Economie
Déficit public : « le moment de vérité » ?
François Bayrou a présenté une série de mesures très contestées pour certaines, afin de réduire le déficit public à 4,6 % du PIB en 2026 à la faveur d’un effort budgétaire de 43,8 milliards d’euros. Ce plan ne règle cependant pas le problème…

Mardi 15 juillet, François Bayrou a présenté son très attendu plan pluriannuel de redressement des finances publiques. Après un long prologue sur la situation économique de la Grèce au début des années 2010, il est devenu clair que la préconisation principale pouvait se résumer à « agir vite et agir fort, mais il faut agir avec justesse et justice », d’où un effort budgétaire global de 43,8 milliards d’euros en 2026. Et c’est là que le bât blesse, car même si son plan « stop à la dette » s’accompagne d’un volet « en avant la production ! », nombreux sont ceux qui contestent le manque d’équité des mesures annoncées et même leur efficacité.
« Stop à la dette » : un quart de hausses d’impôts pour trois-quarts de baisses de dépenses
François Bayrou a égrené patiemment une liste à la Prévert de mesures pour réduire, en 2029, le déficit public à 2,8 % et stabiliser le taux d’endettement public à 117,2 % du PIB. Il a ainsi annoncé une « année blanche », i.e. un gel du barème des impôts, des dépenses de l’État, des prestations sociales et des retraites en 2026, afin d’économiser 7 milliards d’euros. Les collectivités territoriales seront mises à contribution à hauteur de 5,3 milliards d’euros, tandis que « nous devons collectivement réaliser un effort de l’ordre de 5 milliards d’euros » sur le système de santé. Quant à la vieille lune de « l’allocation sociale unifiée », elle soulève à ce stade plus de questions qu’elle n’apporte de solutions ou d’économies : quelles allocations seront fusionnées ? Son montant sera-t-il plafonné ? Bien entendu, il est de bon ton d’annoncer aussi « le non-remplacement d’un fonctionnaire sur trois partant à la retraite » et la suppression de 3 000 emplois publics en 2026, afin de gagner les esprits, à défaut de gagner vraiment de l’argent. Et dans l’espoir d’arrondir la note, une société foncière sera créée pour réduire « le patrimoine improductif de l’État ».

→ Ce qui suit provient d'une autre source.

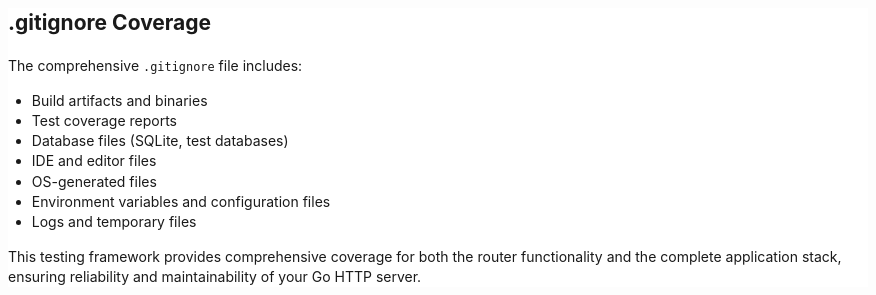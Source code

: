 ## .gitignore Coverage

The comprehensive `.gitignore` file includes:
- Build artifacts and binaries
- Test coverage reports
- Database files (SQLite, test databases)
- IDE and editor files
- OS-generated files
- Environment variables and configuration files
- Logs and temporary files

This testing framework provides comprehensive coverage for both the router functionality and the complete application stack, ensuring reliability and maintainability of your Go HTTP server. 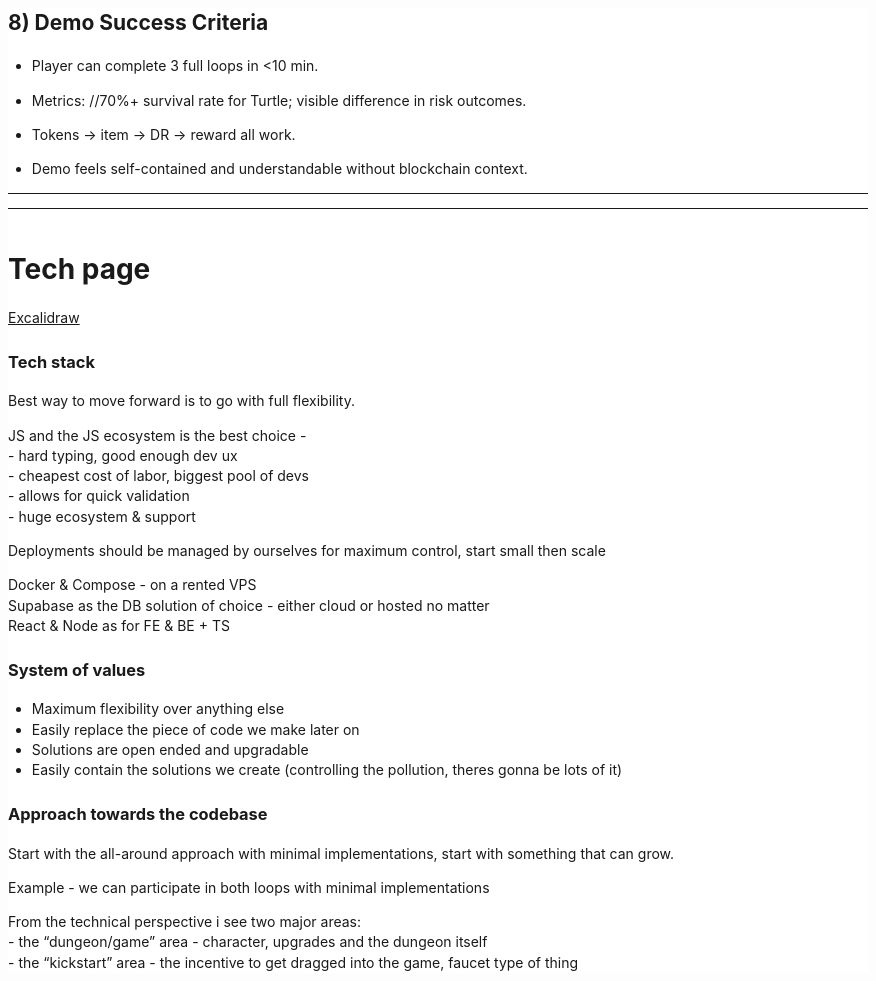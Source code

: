 
## **8\) Demo Success Criteria**

* Player can complete 3 full loops in \<10 min.

* Metrics: //70%+ survival rate for Turtle; visible difference in risk outcomes.

* Tokens → item → DR → reward all work.

* Demo feels self-contained and understandable without blockchain context.

---

---

# Tech page

[Excalidraw](https://excalidraw.com/#room=85266a71a67065434fba,t2eoR2LIR6-Bv64-EjhLPg)

### Tech stack

Best way to move forward is to go with full flexibility.

JS and the JS ecosystem is the best choice \-   
\- hard typing, good enough dev ux  
\- cheapest cost of labor, biggest pool of devs  
\- allows for quick validation  
\- huge ecosystem & support

Deployments should be managed by ourselves for maximum control, start small then scale 

Docker & Compose \- on a rented VPS  
Supabase as the DB solution of choice \- either cloud or hosted no matter  
React & Node as for FE & BE \+ TS

### System of values 

- Maximum flexibility over anything else  
- Easily replace the piece of code we make later on  
- Solutions are open ended and upgradable  
- Easily contain the solutions we create (controlling the pollution, theres gonna be lots of it)

### Approach towards the codebase

Start with the all-around approach with minimal implementations, start with something that can grow.

Example \- we can participate in both loops with minimal implementations

From the technical perspective i see two major areas:  
\- the “dungeon/game” area \- character, upgrades and the dungeon itself  
\- the “kickstart” area \- the incentive to get dragged into the game, faucet type of thing 

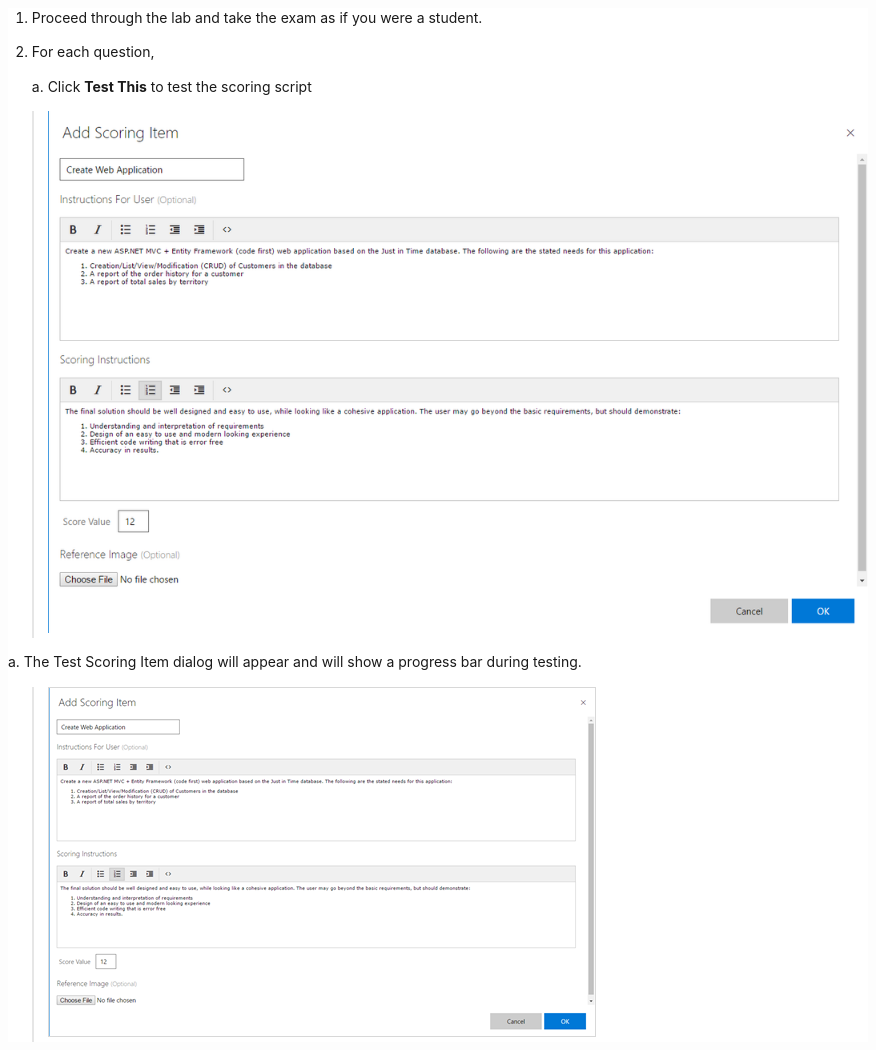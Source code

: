 1.  Proceed through the lab and take the exam as if you were a student.



1.  For each question,

    a.  Click **Test This** to test the scoring script

> ![](media/image031.png) 

a.  The Test Scoring Item dialog will appear and will show a progress
    bar during testing.

> ![](media/image032.png) 
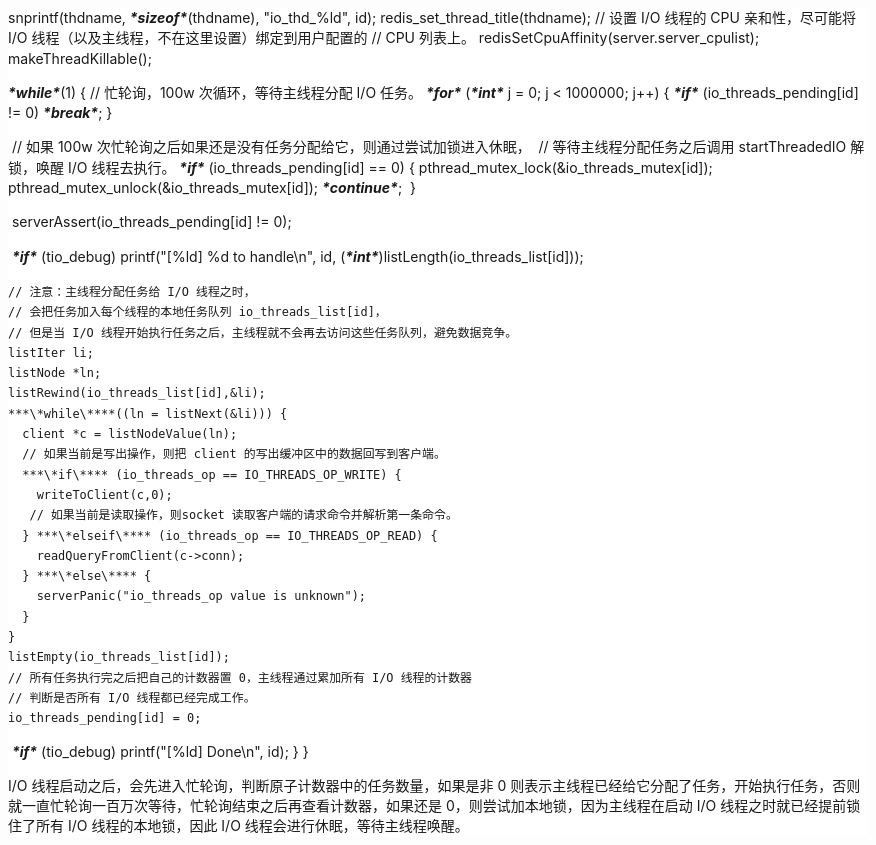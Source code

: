   snprintf(thdname, ***\*sizeof\****(thdname), "io_thd_%ld", id);
  redis_set_thread_title(thdname);
  // 设置 I/O 线程的 CPU 亲和性，尽可能将 I/O 线程（以及主线程，不在这里设置）绑定到用户配置的
  // CPU 列表上。
  redisSetCpuAffinity(server.server_cpulist);
  makeThreadKillable();

  ***\*while\****(1) {
    // 忙轮询，100w 次循环，等待主线程分配 I/O 任务。
    ***\*for\**** (***\*int\**** j = 0; j < 1000000; j++) {
      ***\*if\**** (io_threads_pending[id] != 0) ***\*break\****;
    }

​    // 如果 100w 次忙轮询之后如果还是没有任务分配给它，则通过尝试加锁进入休眠，
​    // 等待主线程分配任务之后调用 startThreadedIO 解锁，唤醒 I/O 线程去执行。
​    ***\*if\**** (io_threads_pending[id] == 0) {
​      pthread_mutex_lock(&io_threads_mutex[id]);
​      pthread_mutex_unlock(&io_threads_mutex[id]);
​      ***\*continue\****;
​    }

​    serverAssert(io_threads_pending[id] != 0);

​    ***\*if\**** (tio_debug) printf("[%ld] %d to handle\n", id, (***\*int\****)listLength(io_threads_list[id]));


    // 注意：主线程分配任务给 I/O 线程之时，
    // 会把任务加入每个线程的本地任务队列 io_threads_list[id]，
    // 但是当 I/O 线程开始执行任务之后，主线程就不会再去访问这些任务队列，避免数据竞争。
    listIter li;
    listNode *ln;
    listRewind(io_threads_list[id],&li);
    ***\*while\****((ln = listNext(&li))) {
      client *c = listNodeValue(ln);
      // 如果当前是写出操作，则把 client 的写出缓冲区中的数据回写到客户端。
      ***\*if\**** (io_threads_op == IO_THREADS_OP_WRITE) {
        writeToClient(c,0);
       // 如果当前是读取操作，则socket 读取客户端的请求命令并解析第一条命令。
      } ***\*elseif\**** (io_threads_op == IO_THREADS_OP_READ) {
        readQueryFromClient(c->conn);
      } ***\*else\**** {
        serverPanic("io_threads_op value is unknown");
      }
    }
    listEmpty(io_threads_list[id]);
    // 所有任务执行完之后把自己的计数器置 0，主线程通过累加所有 I/O 线程的计数器
    // 判断是否所有 I/O 线程都已经完成工作。
    io_threads_pending[id] = 0;

​    ***\*if\**** (tio_debug) printf("[%ld] Done\n", id);
  }
}

I/O 线程启动之后，会先进入忙轮询，判断原子计数器中的任务数量，如果是非 0 则表示主线程已经给它分配了任务，开始执行任务，否则就一直忙轮询一百万次等待，忙轮询结束之后再查看计数器，如果还是 0，则尝试加本地锁，因为主线程在启动 I/O 线程之时就已经提前锁住了所有 I/O 线程的本地锁，因此 I/O 线程会进行休眠，等待主线程唤醒。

Pour tenter alors de donner un sentiment d’équité à cet assommoir, le Premier ministre a demandé « un effort particulier à ceux qui ont la capacité de contribuer davantage, soit parce qu’ils bénéficient d’un certain nombre d’avantages fiscaux, soit parce que leur capacité leur permettrait de prendre une plus grande part de la solidarité ». D’où, une « contribution de solidarité » pour les plus fortunés dont il s’est bien gardé de préciser les contours et, bien plus décrié, le remplacement pour les retraités de l’abattement de 10 % sur le calcul de l’impôt sur le revenu par un forfait annuel de 2 000 euros. Et comme cela ne mange pas de pain et flatte le sentiment de justice sociale, il est question d’accentuer la lutte contre la fraude fiscale et sociale pour récupérer 2,3 milliards d’euros.
« En avant la production ! »
Le second volet du plan Bayrou est fondé sur le constat d’une croissance atone et d’un taux d’emploi plus faible en France qu’en Allemagne : « Il faut travailler plus, il faut que toute la nation travaille plus pour produire […] ». Les observateurs avisés auront remarqué que le constat et les recommandations afférentes ont un air de déjà-vu, commun à tous les plans depuis 30 ans…

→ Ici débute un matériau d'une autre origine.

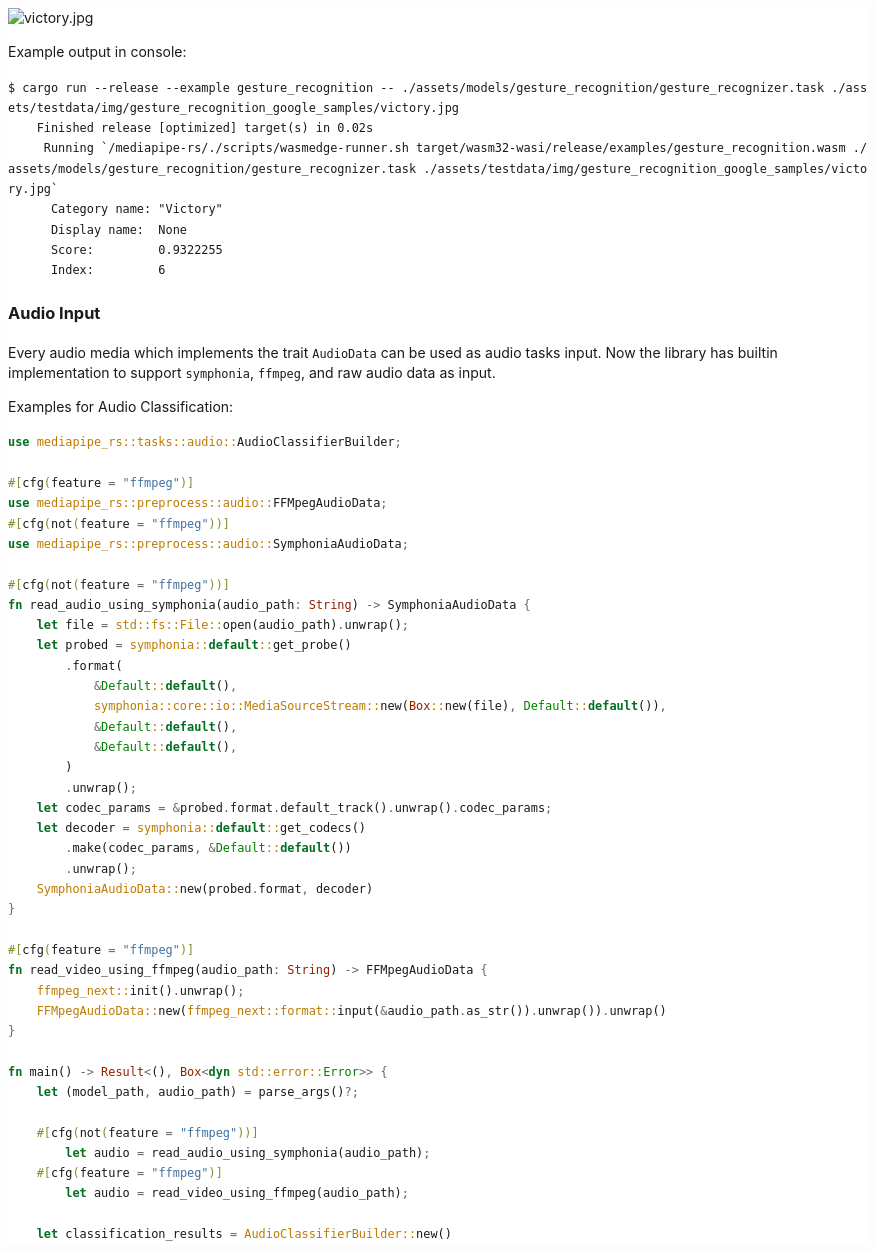 <img alt="victory.jpg" height="30%" src="https://storage.googleapis.com/mediapipe-tasks/gesture_recognizer/victory.jpg" width="30%"/>

Example output in console:

```console
$ cargo run --release --example gesture_recognition -- ./assets/models/gesture_recognition/gesture_recognizer.task ./assets/testdata/img/gesture_recognition_google_samples/victory.jpg
    Finished release [optimized] target(s) in 0.02s
     Running `/mediapipe-rs/./scripts/wasmedge-runner.sh target/wasm32-wasi/release/examples/gesture_recognition.wasm ./assets/models/gesture_recognition/gesture_recognizer.task ./assets/testdata/img/gesture_recognition_google_samples/victory.jpg`
      Category name: "Victory"
      Display name:  None
      Score:         0.9322255
      Index:         6
```

### Audio Input

Every audio media which implements the trait ```AudioData``` can be used as audio tasks input.
Now the library has builtin implementation to support ```symphonia```, ```ffmpeg```, and raw audio data as input.

Examples for Audio Classification:

```rust
use mediapipe_rs::tasks::audio::AudioClassifierBuilder;

#[cfg(feature = "ffmpeg")]
use mediapipe_rs::preprocess::audio::FFMpegAudioData;
#[cfg(not(feature = "ffmpeg"))]
use mediapipe_rs::preprocess::audio::SymphoniaAudioData;

#[cfg(not(feature = "ffmpeg"))]
fn read_audio_using_symphonia(audio_path: String) -> SymphoniaAudioData {
    let file = std::fs::File::open(audio_path).unwrap();
    let probed = symphonia::default::get_probe()
        .format(
            &Default::default(),
            symphonia::core::io::MediaSourceStream::new(Box::new(file), Default::default()),
            &Default::default(),
            &Default::default(),
        )
        .unwrap();
    let codec_params = &probed.format.default_track().unwrap().codec_params;
    let decoder = symphonia::default::get_codecs()
        .make(codec_params, &Default::default())
        .unwrap();
    SymphoniaAudioData::new(probed.format, decoder)
}

#[cfg(feature = "ffmpeg")]
fn read_video_using_ffmpeg(audio_path: String) -> FFMpegAudioData {
    ffmpeg_next::init().unwrap();
    FFMpegAudioData::new(ffmpeg_next::format::input(&audio_path.as_str()).unwrap()).unwrap()
}

fn main() -> Result<(), Box<dyn std::error::Error>> {
    let (model_path, audio_path) = parse_args()?;

    #[cfg(not(feature = "ffmpeg"))]
        let audio = read_audio_using_symphonia(audio_path);
    #[cfg(feature = "ffmpeg")]
        let audio = read_video_using_ffmpeg(audio_path);

    let classification_results = AudioClassifierBuilder::new()
```

[wasi-nn]: https://github.com/bytecodealliance/wasi-nn
[wasi-nn specification]: https://github.com/WebAssembly/wasi-nn/
[wasi-nn safe]: https://github.com/yanghaku/wasi-nn-safe
[WasmEdge]: https://github.com/WasmEdge/WasmEdge
[MediaPipe]: https://github.com/google/mediapipe
[MediaPipe Solutions]: https://developers.google.com/mediapipe/solutions/
[TF Hub]: https://tfhub.dev/
[LICENSE]: LICENSE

D’où la suppression de deux jours fériés, annonce qui a écrasé médiatiquement toutes les autres propositions comme la simplification de la vie des entreprises ou l’investissement dans l’intelligence artificielle. Et à l’instar de ses prédécesseurs, François Bayrou a décidé de s’attaquer à l’assurance chômage et au droit du travail accusés d’être responsables de l’absence de reprise d’emploi par les chômeurs. Effroi chez les syndicats de salariés. Puis la ministre du Travail est venu ajouter à la confusion en évoquant l’idée de monétiser la 5eme semaine de congés payés…

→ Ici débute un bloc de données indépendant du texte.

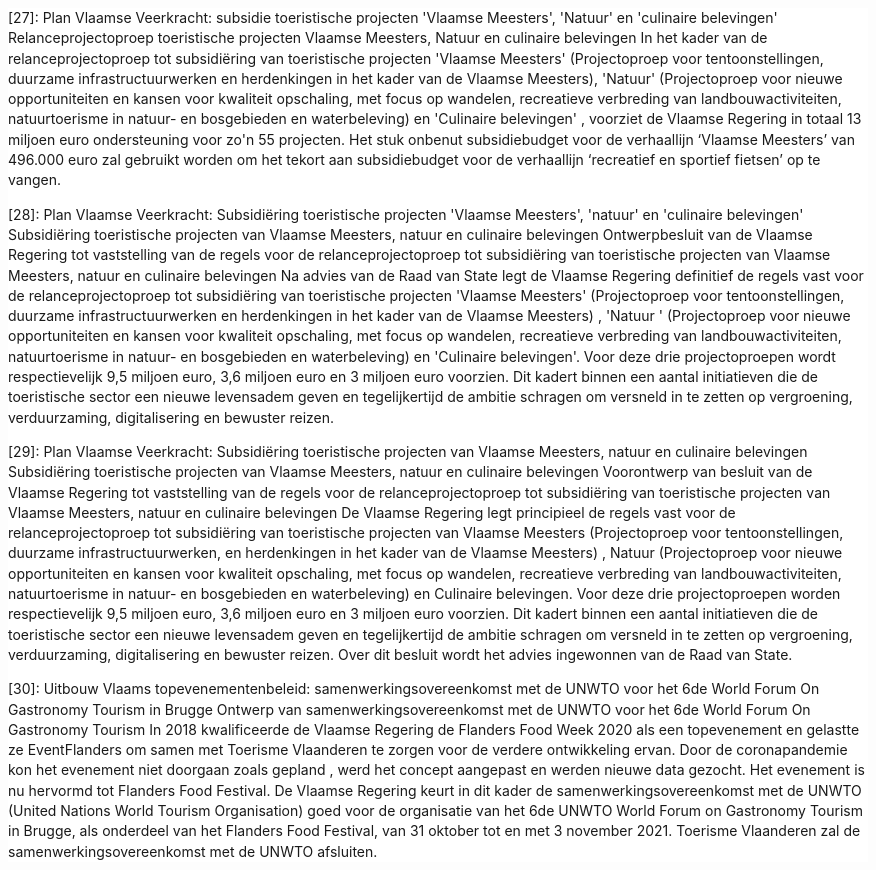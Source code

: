 \[27\]: Plan Vlaamse Veerkracht: subsidie toeristische projecten 'Vlaamse Meesters', 'Natuur' en 'culinaire belevingen' Relanceprojectoproep toeristische projecten Vlaamse Meesters, Natuur en culinaire belevingen  In het kader van de relanceprojectoproep tot subsidiëring van toeristische projecten 'Vlaamse Meesters' (Projectoproep voor tentoonstellingen, duurzame infrastructuurwerken en herdenkingen in het kader van de Vlaamse Meesters), 'Natuur' (Projectoproep voor nieuwe opportuniteiten en kansen voor kwaliteit opschaling, met focus op wandelen, recreatieve verbreding van landbouwactiviteiten, natuurtoerisme in natuur- en bosgebieden en waterbeleving) en 'Culinaire belevingen' , voorziet de Vlaamse Regering in totaal 13 miljoen euro ondersteuning voor zo'n 55 projecten. Het stuk onbenut subsidiebudget voor de verhaallijn ‘Vlaamse Meesters’ van 496.000 euro zal gebruikt worden om het tekort aan subsidiebudget voor de verhaallijn ‘recreatief en sportief fietsen’ op te vangen.

\[28\]: Plan Vlaamse Veerkracht: Subsidiëring toeristische projecten 'Vlaamse Meesters', 'natuur' en 'culinaire belevingen' Subsidiëring toeristische projecten van Vlaamse Meesters, natuur en culinaire belevingen Ontwerpbesluit van de Vlaamse Regering tot vaststelling van de regels voor de relanceprojectoproep tot subsidiëring van toeristische projecten van Vlaamse Meesters, natuur en culinaire belevingen  ​Na advies van de Raad van State legt de Vlaamse Regering definitief de  regels vast voor de  relanceprojectoproep  tot  subsidiëring van toeristische projecten 'Vlaamse Meesters'  (Projectoproep voor tentoonstellingen, duurzame infrastructuurwerken en herdenkingen in het kader van de Vlaamse Meesters) , 'Natuur ' (Projectoproep voor nieuwe opportuniteiten en kansen voor kwaliteit opschaling, met focus op wandelen, recreatieve verbreding van landbouwactiviteiten, natuurtoerisme in natuur- en bosgebieden en waterbeleving)   en 'Culinaire belevingen'. Voor deze drie projectoproepen wordt  respectievelijk 9,5 miljoen euro, 3,6 miljoen euro en 3 miljoen euro  voorzien. Dit kadert binnen een aantal initiatieven die de toeristische sector een nieuwe levensadem geven en tegelijkertijd de ambitie schragen om versneld in te zetten op vergroening, verduurzaming, digitalisering en bewuster reizen.

\[29\]: Plan Vlaamse Veerkracht: Subsidiëring toeristische projecten van Vlaamse Meesters, natuur en culinaire belevingen Subsidiëring toeristische projecten van Vlaamse Meesters, natuur en culinaire belevingen Voorontwerp van besluit van de Vlaamse Regering tot vaststelling van de regels voor de relanceprojectoproep tot subsidiëring van toeristische projecten van Vlaamse Meesters, natuur en culinaire belevingen  ​De Vlaamse Regering legt principieel de   regels vast voor de relanceprojectoproep  tot  subsidiëring van toeristische projecten van Vlaamse Meesters  (Projectoproep voor tentoonstellingen, duurzame infrastructuurwerken, en herdenkingen in het kader van de Vlaamse Meesters) , Natuur  (Projectoproep voor nieuwe opportuniteiten en kansen voor kwaliteit opschaling, met focus op wandelen, recreatieve verbreding van landbouwactiviteiten, natuurtoerisme in natuur- en bosgebieden en waterbeleving)   en Culinaire belevingen. Voor deze drie projectoproepen worden respectievelijk 9,5 miljoen euro, 3,6 miljoen euro en 3 miljoen euro voorzien. Dit kadert binnen een aantal initiatieven die de toeristische sector een nieuwe levensadem geven en tegelijkertijd de ambitie schragen om versneld in te zetten op vergroening, verduurzaming, digitalisering en bewuster reizen. Over dit besluit wordt het advies ingewonnen van de Raad van State.

\[30\]: Uitbouw Vlaams topevenementenbeleid: samenwerkingsovereenkomst met de UNWTO voor het 6de World Forum On Gastronomy Tourism in Brugge Ontwerp van samenwerkingsovereenkomst met de UNWTO voor het 6de World Forum On Gastronomy Tourism  In 2018 kwalificeerde de Vlaamse Regering de Flanders Food Week 2020 als een topevenement en gelastte ze EventFlanders om samen met Toerisme Vlaanderen te zorgen voor de verdere ontwikkeling ervan. Door de coronapandemie kon het evenement niet doorgaan zoals gepland , werd het concept aangepast en werden  nieuwe data gezocht. Het evenement is nu hervormd tot Flanders Food Festival. De Vlaamse Regering keurt in dit kader  de samenwerkingsovereenkomst met de UNWTO (United Nations World Tourism Organisation) goed voor de organisatie van het 6de UNWTO World Forum on Gastronomy Tourism in Brugge, als onderdeel van het Flanders Food Festival, van 31 oktober tot en met 3 november 2021. Toerisme Vlaanderen zal de samenwerkingsovereenkomst met de UNWTO afsluiten.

Quoi qu’il en soit, à l’image de tous les plans précédents, celui de François Bayrou surévalue le potentiel de croissance de l’économie française ainsi que le lien entre taux d’emploi et productivité. Tant que les gains de productivité demeureront faibles, la croissance de l’économie restera en berne d’autant que la démographie est mal orientée, ce qui pèsera en fin de compte sur les augmentations de salaire et les créations d’emplois. Mais où trouver des gains de productivité lorsque l’industrie est en perte de vitesse et que la formation professionnelle pour monter en compétences reste plus un enjeu qu’une réalité ?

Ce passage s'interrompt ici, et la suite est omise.